United States District Court, Northern District of Illinois, Eastern Division

March 5, 2015

MICRO SALES, INC., Plaintiff,
v.
ADVANTECH CORPORATION, Defendant.

MEMORANDUM OPINION AND ORDER

Jorge L. Alonso Judge

Plaintiff, Micro Sales, Inc., filed its complaint in this action on February 12, 2014. The complaint sought to compel defendant, Advantech Corporation, to arbitrate pursuant to an arbitration clause in the parties’ contract. The complaint also sought the appointment of an arbitrator to conduct the arbitration in Illnois. Advantech agreed to arbitrate in Chicago, and the parties filed an agreed motion for appointment of an arbitrator to conduct the arbitration. On April 10, 2014, Judge Ellis entered an order granting the parties’ motion and appointing Retired Magistrate Judge Nan R. Nolan to conduct a binding arbitration pursuant to the contract’s arbitration provision.

The case was reassigned to this Court on January 16, 2015. At this Court’s initial status hearing on February 10, 2015, the Court asked plaintiff’s counsel to identify the pending controversy. Counsel stated that the plaintiff may ask the Court to confirm an arbitration award that may be issued at some future date. The Court then gave plaintiff leave to file a brief citing authority for its position that the Court continues to have subject-matter jurisdiction over this matter, i.e., that there is still a case or controversy.

Plaintiff filed its memorandum of law on March 3, 2015. Plaintiff contends that “this Court should keep this matter open for the purpose of [e]nsuring that the arbitration agreement is completely enforced consistent with the purpose of the Federal Arbitration Act.” (Pl.’s Mem. 2.) It also raises the possibility that one of the parties might move to confirm, modify, or vacate any eventual arbitration award, contends that the parties would bear “a duplicative and unnecessary burden” should they be required to file a new action in order to do so, and asserts that the “case law relating to ‘case or controversy’ does not, and should not, be applied to matters involving the enforceability of an arbitration award under the Federal Arbitration Act.” (Id. 3.)

“Under Article III of the Constitution, federal courts may adjudicate only actual, ongoing cases or controversies.” Lewis v.

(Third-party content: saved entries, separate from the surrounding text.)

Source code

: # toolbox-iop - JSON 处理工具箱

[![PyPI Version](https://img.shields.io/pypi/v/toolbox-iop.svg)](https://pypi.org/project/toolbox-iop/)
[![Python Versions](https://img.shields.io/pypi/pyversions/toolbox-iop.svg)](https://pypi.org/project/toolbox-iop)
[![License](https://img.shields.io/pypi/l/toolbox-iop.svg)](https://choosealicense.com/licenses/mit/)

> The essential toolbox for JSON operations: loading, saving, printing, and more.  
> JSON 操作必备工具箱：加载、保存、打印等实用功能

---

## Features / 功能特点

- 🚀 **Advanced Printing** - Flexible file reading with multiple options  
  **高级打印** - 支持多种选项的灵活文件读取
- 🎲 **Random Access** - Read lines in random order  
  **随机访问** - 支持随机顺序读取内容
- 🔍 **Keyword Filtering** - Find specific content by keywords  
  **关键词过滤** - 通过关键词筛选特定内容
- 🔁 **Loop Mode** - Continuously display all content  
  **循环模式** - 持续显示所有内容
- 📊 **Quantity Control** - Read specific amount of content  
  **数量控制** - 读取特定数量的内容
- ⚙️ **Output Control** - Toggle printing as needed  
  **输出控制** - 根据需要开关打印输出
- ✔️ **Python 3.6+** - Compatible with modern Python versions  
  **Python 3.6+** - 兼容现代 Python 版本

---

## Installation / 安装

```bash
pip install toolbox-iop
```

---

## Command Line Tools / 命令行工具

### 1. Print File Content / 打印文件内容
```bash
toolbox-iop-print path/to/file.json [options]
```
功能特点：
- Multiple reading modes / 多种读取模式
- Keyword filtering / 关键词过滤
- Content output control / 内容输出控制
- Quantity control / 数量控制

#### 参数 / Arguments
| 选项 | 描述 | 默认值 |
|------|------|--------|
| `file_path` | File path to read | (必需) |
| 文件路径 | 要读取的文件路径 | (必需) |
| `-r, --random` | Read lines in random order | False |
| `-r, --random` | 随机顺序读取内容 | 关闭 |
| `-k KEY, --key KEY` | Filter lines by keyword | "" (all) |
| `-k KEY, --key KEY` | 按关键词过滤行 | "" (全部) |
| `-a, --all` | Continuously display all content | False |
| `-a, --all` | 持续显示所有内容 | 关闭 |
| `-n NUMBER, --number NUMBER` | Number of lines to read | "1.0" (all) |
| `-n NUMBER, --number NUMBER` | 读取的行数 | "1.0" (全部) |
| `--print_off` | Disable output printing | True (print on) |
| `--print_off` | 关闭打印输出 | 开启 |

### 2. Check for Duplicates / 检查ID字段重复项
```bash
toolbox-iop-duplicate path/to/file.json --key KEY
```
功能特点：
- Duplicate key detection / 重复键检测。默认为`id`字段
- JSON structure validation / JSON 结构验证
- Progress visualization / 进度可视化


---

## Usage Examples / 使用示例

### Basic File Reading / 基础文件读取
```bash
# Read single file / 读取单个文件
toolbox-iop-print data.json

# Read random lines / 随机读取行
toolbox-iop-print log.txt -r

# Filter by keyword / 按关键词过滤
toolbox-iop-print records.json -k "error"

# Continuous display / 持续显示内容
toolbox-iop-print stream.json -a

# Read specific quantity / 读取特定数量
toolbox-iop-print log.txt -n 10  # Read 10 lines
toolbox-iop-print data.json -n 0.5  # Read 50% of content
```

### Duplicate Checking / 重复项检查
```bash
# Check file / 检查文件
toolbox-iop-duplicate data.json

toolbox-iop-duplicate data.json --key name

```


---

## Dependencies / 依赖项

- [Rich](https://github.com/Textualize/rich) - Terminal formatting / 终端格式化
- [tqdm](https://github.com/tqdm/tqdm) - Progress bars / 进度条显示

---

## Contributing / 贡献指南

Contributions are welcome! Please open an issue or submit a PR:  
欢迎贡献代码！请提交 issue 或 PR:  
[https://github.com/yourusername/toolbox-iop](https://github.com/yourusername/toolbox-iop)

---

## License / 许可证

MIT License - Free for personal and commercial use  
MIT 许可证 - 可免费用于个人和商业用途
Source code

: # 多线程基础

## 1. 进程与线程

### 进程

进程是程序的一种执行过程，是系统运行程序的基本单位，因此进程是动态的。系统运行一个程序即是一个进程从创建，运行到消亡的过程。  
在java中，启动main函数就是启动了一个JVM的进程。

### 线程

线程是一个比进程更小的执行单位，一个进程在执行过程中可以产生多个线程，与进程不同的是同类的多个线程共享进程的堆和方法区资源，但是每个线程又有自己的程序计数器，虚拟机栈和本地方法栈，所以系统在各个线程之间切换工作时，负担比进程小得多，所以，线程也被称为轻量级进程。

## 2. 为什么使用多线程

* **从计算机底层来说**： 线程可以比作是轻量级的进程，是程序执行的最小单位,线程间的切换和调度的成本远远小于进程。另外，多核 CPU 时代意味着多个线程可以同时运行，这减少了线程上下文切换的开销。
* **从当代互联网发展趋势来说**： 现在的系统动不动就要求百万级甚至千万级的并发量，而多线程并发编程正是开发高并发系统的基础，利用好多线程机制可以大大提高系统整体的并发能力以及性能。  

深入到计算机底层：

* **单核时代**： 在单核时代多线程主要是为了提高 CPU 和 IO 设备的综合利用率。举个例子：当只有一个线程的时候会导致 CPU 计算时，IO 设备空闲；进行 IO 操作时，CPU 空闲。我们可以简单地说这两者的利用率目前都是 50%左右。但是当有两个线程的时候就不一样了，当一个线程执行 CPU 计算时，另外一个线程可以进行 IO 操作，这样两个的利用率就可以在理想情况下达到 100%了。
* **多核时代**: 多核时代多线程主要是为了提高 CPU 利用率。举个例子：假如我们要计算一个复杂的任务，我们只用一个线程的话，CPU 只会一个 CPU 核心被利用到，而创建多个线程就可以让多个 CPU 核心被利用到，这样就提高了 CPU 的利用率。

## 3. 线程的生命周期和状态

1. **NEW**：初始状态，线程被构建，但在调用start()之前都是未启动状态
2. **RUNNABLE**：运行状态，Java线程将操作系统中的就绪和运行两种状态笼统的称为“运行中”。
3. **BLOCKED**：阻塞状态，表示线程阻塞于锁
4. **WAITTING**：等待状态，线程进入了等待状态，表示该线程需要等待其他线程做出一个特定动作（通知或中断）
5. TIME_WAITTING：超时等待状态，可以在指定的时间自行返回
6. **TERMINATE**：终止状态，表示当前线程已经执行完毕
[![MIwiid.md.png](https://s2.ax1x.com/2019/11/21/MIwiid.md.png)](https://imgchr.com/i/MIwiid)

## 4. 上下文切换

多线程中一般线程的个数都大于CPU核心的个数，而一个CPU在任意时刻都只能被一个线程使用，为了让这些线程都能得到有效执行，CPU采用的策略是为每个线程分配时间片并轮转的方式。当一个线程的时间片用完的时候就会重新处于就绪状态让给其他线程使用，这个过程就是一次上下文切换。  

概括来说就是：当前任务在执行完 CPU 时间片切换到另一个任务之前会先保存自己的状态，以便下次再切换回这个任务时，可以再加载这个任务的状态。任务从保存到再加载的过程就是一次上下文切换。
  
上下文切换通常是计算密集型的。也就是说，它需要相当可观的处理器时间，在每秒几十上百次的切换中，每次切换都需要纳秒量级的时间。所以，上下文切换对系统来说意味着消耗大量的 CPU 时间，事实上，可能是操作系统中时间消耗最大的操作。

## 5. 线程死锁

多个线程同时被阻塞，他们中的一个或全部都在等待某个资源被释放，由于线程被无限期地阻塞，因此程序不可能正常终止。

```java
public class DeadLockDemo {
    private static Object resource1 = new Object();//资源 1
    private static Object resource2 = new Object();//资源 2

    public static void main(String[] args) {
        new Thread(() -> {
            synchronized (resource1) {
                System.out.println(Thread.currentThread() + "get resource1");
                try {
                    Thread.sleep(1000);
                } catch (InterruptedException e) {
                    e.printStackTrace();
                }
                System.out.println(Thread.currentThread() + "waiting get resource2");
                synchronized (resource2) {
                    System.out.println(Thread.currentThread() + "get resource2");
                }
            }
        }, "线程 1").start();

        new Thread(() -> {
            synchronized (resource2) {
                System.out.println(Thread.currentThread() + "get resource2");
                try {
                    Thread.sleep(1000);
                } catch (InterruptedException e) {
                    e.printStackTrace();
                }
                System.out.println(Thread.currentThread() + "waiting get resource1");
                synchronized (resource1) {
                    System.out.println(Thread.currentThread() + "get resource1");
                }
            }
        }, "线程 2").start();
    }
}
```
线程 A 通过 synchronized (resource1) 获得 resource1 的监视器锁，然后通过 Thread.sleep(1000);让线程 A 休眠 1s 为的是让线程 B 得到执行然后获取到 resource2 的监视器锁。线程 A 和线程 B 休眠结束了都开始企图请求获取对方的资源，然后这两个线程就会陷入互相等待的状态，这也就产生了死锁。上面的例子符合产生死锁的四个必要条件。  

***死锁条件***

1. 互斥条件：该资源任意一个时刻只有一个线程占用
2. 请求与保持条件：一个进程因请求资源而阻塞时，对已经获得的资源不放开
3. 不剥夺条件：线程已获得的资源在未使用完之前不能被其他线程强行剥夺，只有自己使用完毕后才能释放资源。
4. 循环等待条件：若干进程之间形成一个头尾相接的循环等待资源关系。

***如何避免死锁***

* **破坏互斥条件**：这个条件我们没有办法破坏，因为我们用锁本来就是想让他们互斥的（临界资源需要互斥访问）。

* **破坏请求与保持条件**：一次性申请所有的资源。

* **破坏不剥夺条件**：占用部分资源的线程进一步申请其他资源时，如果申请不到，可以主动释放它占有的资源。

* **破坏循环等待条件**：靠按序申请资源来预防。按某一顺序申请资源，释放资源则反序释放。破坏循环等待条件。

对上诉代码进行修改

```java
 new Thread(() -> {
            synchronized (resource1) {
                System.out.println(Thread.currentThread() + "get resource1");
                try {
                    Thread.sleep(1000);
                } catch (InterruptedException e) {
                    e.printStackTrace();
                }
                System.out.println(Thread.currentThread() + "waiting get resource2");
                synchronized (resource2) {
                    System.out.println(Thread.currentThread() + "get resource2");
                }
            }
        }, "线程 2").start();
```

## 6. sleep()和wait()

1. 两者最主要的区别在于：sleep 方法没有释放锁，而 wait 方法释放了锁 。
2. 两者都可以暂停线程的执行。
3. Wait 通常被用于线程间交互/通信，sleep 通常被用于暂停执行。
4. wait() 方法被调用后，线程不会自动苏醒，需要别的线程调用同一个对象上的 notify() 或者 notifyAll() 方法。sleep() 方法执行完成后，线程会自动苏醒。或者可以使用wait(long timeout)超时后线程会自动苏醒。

Cont’l Bank Corp., 494 U.S. 472, 477 (1990). This case-or-controversy requirement “subsists through all stages of federal judicial proceedings.” Id. To sustain this Court’s jurisdiction, it is not enough that a dispute was present when the case was filed; the parties must continue to have a personal stake in the ultimate disposition of the lawsuit. See Id. at 477-78. There is no case or controversy, and a suit therefore becomes moot, “when the issues presented are no longer live or the parties lack a legally cognizable interest in the outcome.” Chafin v. Chafin, ___ U.S. ___, 133 S.Ct. 1017, 1023 (2013) (internal quotation marks omitted).

The issue of the enforceability of an arbitration award is not before the Court; indeed, the parties’ arbitration is ongoing. Plaintiff cites no authority for its position that the Court should continue to keep this case open for the parties’ convenience in the event that one of them seeks to bring a hypothetical motion to confirm, modify, or vacate an arbitration award that has not yet been issued. Plaintiff has received all of the relief it sought in the complaint; there is nothing left to adjudicate. Because there is no remaining case or controversy, the Court no longer has subject-matter jurisdiction over this proceeding. “If the court determines at any time that it lacks subject-matter jurisdiction, the court must dismiss the action.” Fed.R.Civ.P. 12(h)(3); see also Stotts v. Cmty. Unit Sch. Dist. No. 1, 230 F.3d 989, 991 (7th Cir. 2000) (“When a case is moot, it must be dismissed as non-justiciable.”). Accordingly, this action is dismissed for want of subject-matter jurisdiction.

SO ORDERED.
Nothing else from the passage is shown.